Extracted information:

#####

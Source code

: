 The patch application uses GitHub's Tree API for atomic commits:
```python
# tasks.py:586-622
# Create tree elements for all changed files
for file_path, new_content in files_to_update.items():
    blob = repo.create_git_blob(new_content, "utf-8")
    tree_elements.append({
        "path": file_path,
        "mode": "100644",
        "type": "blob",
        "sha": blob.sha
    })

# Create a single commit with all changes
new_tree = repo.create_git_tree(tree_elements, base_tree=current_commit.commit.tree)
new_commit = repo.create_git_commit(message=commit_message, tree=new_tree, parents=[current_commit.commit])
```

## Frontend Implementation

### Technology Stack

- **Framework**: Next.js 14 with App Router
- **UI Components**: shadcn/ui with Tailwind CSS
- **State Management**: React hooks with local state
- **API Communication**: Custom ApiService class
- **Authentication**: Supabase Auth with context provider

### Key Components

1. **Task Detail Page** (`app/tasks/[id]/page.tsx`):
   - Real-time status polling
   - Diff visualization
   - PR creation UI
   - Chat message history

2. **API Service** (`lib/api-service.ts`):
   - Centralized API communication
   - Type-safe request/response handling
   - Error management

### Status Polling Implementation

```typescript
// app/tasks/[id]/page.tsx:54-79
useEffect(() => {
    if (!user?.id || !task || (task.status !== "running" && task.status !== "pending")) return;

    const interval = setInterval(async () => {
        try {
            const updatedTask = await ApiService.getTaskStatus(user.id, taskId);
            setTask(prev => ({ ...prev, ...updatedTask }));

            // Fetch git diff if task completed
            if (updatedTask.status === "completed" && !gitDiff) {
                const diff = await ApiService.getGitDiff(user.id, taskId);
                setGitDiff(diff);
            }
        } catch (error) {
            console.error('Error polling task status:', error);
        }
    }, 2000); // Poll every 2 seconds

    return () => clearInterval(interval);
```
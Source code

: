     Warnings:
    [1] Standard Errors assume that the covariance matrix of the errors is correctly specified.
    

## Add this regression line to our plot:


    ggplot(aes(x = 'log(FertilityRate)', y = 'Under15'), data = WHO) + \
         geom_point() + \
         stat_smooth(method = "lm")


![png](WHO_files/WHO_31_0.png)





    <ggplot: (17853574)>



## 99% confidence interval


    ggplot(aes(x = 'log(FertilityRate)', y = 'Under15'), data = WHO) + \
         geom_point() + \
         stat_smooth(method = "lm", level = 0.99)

#####

Exactly and only the lines from the line containing "## Add this" through the last line of the entries should be copied, both ends included.

Response for this exercise:
## Add this regression line to our plot:


    ggplot(aes(x = 'log(FertilityRate)', y = 'Under15'), data = WHO) + \
         geom_point() + \
         stat_smooth(method = "lm")


![png](WHO_files/WHO_31_0.png)





    <ggplot: (17853574)>



## 99% confidence interval


    ggplot(aes(x = 'log(FertilityRate)', y = 'Under15'), data = WHO) + \
         geom_point() + \
         stat_smooth(method = "lm", level = 0.99)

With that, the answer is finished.